I had this image in my mind of work being a storm up high in the mountains. The wind was blowing and a blizzard was swirling round me. I was being buffeted off my feet. The sensible thing to do, was to get down off the ridge and find shelter. There is no need to put yourself in the path of the storm. As a metaphor for my job it is perfect. I spend my whole working life trying to fend off this gale of sub-zero, killing ice when I should just hunker down and let it pass over. Survive, damn it! You can't win against forces this big: there are better ways to survive, and fighting them directly is futile and deadly.

So, I'm going to hunker down, let the storm pass and save my energy for actually living, rather than wasting it, by standing right in the path of its deadly blast.


  1. What an inspiring post! I remember that story on the news too about the hiker. I don't do much outdoors other than walk, ride bikes, mow the lawn, and pedestrian things like that. I have hiked up hills nearby with the kids but it was very difficult for me. I am a bit of a wimp I am afraid. I love the outdoors, camping, a good sunset, drive in movies...but I don't like breaking a sweat. :) I love your review of the book. It makes me want to read it!

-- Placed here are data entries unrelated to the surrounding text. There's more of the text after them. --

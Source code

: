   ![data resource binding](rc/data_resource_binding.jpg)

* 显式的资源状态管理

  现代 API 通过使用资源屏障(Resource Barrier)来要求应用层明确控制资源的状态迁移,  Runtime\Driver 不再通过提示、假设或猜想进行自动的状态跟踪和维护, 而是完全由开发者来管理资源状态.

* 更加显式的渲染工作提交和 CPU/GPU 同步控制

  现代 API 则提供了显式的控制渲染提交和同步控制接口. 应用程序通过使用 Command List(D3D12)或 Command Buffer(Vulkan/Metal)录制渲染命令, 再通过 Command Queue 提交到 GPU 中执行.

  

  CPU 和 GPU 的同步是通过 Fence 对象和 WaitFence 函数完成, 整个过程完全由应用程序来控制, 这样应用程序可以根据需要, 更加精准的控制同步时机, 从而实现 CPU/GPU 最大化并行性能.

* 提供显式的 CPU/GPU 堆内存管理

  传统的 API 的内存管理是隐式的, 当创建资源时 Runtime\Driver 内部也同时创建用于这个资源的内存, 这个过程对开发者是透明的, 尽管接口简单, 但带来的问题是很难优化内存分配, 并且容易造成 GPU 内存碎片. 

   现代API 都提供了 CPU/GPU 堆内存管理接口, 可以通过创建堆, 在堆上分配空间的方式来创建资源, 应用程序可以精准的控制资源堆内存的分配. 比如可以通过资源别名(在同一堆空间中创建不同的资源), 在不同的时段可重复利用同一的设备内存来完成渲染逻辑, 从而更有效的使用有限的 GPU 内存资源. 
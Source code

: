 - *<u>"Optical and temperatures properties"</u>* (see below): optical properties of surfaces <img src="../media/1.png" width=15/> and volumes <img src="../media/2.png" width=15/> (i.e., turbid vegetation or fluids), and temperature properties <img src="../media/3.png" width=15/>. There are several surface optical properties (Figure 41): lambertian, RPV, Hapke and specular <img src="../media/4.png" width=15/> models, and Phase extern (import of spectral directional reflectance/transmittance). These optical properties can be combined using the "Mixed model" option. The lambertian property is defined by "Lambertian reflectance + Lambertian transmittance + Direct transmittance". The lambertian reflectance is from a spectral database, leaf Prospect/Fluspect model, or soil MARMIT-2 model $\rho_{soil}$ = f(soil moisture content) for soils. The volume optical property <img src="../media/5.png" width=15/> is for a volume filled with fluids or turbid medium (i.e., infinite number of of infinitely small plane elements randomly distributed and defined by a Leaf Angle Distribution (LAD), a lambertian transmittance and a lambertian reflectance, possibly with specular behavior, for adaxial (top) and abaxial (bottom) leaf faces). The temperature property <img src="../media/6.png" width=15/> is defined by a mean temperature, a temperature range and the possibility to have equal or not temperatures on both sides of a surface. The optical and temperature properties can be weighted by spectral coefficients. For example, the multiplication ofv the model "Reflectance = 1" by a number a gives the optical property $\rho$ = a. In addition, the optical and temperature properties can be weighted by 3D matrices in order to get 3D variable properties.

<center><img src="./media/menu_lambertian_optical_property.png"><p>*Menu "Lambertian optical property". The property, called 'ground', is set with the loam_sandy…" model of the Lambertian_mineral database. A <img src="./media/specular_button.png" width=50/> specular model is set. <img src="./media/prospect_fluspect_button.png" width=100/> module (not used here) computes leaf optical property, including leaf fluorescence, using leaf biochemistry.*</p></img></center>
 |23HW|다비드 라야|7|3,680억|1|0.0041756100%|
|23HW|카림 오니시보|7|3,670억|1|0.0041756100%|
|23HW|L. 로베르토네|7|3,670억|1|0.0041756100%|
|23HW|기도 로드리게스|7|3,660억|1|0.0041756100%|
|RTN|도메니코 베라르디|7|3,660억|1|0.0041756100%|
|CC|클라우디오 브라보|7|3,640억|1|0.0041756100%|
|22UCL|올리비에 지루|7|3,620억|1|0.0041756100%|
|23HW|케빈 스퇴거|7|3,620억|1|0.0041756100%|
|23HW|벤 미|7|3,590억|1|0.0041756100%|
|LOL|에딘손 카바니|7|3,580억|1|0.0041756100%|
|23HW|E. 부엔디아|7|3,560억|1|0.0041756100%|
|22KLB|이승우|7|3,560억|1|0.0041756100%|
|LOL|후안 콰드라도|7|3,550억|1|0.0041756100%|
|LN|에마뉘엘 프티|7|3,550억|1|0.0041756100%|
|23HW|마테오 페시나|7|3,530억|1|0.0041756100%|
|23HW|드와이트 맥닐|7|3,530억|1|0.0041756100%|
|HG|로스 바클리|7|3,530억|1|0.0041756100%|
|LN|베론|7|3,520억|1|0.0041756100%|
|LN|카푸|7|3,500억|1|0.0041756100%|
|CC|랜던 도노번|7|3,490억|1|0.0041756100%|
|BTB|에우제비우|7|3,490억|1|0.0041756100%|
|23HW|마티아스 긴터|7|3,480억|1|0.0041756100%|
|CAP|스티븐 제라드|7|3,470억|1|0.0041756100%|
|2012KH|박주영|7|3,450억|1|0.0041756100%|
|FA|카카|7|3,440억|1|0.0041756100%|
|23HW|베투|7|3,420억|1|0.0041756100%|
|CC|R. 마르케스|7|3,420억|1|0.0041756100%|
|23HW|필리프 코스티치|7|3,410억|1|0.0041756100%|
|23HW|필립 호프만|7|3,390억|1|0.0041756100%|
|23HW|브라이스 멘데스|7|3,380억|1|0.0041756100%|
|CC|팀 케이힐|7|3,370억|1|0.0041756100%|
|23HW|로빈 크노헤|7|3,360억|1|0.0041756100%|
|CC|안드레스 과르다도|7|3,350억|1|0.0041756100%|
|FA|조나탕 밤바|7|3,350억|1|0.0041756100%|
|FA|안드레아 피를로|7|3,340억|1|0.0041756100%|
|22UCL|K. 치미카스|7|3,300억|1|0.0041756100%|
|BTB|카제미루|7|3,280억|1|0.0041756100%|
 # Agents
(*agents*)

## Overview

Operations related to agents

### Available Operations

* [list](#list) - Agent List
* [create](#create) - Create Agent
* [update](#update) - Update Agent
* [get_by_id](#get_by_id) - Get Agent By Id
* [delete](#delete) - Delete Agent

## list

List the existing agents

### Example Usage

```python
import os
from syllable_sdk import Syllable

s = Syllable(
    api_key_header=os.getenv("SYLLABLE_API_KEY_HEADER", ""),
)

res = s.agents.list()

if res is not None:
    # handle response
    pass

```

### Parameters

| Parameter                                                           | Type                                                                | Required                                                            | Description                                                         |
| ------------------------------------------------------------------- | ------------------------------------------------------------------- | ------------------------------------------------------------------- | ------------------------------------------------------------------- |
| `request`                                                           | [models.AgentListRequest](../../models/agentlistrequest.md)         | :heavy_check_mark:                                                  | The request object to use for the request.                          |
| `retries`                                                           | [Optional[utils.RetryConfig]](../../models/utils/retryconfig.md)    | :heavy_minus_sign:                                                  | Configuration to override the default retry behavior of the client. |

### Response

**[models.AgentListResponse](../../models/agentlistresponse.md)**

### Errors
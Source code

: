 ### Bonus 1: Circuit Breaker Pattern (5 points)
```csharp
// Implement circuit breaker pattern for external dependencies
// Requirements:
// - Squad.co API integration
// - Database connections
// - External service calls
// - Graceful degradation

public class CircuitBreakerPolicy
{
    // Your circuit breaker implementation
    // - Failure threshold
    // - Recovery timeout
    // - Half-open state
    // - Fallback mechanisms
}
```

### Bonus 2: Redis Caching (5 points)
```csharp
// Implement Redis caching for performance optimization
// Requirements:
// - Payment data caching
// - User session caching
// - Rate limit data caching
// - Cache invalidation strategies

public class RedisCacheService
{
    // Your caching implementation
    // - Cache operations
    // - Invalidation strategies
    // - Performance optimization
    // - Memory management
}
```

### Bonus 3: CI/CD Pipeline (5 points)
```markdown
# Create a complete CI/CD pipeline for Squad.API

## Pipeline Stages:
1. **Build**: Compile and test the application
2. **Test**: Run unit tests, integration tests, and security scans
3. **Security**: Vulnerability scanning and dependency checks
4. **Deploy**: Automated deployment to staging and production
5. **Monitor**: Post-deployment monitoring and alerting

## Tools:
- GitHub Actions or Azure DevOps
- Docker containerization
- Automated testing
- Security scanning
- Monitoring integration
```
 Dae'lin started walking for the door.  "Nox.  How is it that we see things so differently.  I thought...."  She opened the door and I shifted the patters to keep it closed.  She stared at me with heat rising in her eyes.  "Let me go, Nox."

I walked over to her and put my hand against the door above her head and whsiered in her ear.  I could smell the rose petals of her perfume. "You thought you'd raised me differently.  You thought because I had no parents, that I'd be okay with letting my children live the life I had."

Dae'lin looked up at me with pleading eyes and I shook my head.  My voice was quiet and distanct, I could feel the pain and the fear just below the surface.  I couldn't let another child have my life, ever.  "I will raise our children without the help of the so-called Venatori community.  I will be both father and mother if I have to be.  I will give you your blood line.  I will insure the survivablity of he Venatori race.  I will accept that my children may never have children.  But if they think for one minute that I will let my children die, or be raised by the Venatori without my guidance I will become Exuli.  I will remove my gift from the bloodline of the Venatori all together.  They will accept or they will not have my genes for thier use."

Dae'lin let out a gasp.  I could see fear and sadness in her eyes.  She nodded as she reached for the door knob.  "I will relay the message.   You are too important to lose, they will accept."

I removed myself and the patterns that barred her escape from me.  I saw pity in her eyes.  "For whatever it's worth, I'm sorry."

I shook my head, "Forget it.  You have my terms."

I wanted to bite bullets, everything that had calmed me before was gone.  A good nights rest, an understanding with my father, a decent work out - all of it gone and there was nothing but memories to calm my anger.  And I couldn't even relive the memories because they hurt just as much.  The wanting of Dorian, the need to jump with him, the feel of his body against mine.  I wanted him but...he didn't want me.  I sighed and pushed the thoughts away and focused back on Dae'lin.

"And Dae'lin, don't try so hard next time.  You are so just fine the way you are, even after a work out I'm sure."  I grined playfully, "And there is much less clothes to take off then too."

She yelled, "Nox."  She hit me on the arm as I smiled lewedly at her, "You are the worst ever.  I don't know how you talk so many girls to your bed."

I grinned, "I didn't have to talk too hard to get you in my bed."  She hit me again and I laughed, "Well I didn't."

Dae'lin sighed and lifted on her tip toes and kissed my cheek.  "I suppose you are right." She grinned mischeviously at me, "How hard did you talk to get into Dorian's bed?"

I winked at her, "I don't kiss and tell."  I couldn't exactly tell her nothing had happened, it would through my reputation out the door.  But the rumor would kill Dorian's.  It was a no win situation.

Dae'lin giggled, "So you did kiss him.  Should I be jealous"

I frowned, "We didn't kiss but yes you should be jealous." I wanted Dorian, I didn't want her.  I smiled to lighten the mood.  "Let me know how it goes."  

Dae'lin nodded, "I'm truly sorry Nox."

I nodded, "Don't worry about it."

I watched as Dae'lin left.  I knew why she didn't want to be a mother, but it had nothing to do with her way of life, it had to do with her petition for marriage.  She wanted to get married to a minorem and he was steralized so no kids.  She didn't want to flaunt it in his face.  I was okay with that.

    As for work, I don't even know what to say. It s such a difficult situation! I am sure there are so many pro's and con's to be weighed. In my entire life, I have been blessed (spoiled?) by not having a job I didn't enjoy, minus a couple that I quit after a few weeks/months. I once had a job I detested where the owner would smack me on the butt and ask me to run away with him and leave my husband. This is when I was first married, I was a cashier at the local grocery store. I left the job in tears one day, never went back, but faced a lot of debt and no real income to speak of from my husband. I found someone who wanted a part time secretary to come work in his home office a few days a week. He was impressed with my work ethic but couldn't afford to give me more he recommended me to someone else, who then recommended me to someone else, and the word of mouth spread about my ability to fix computers...
    Before I new it, I was self employed, working 70 hours a week fixing computers, doing secretarial tasks, and setting my own pay. It was great and such a needed blessing as there were no real jobs in this small town. Once I had kids, my husband was able to increase his income to a point where I could stop working.

    Gosh, sorry this was so long... didn't mean to hi-jack your post!!!

  2. Not at all! Hi-jack away! I would probably have slapped the grocery store manager.
    (I remember once, when I was about 20, I was walking down the street when a man just reached out and grabbed my breast. I punched him. It surprised the hell out of him.)

    I guess we don't know where our limits are until we have been pushed too far!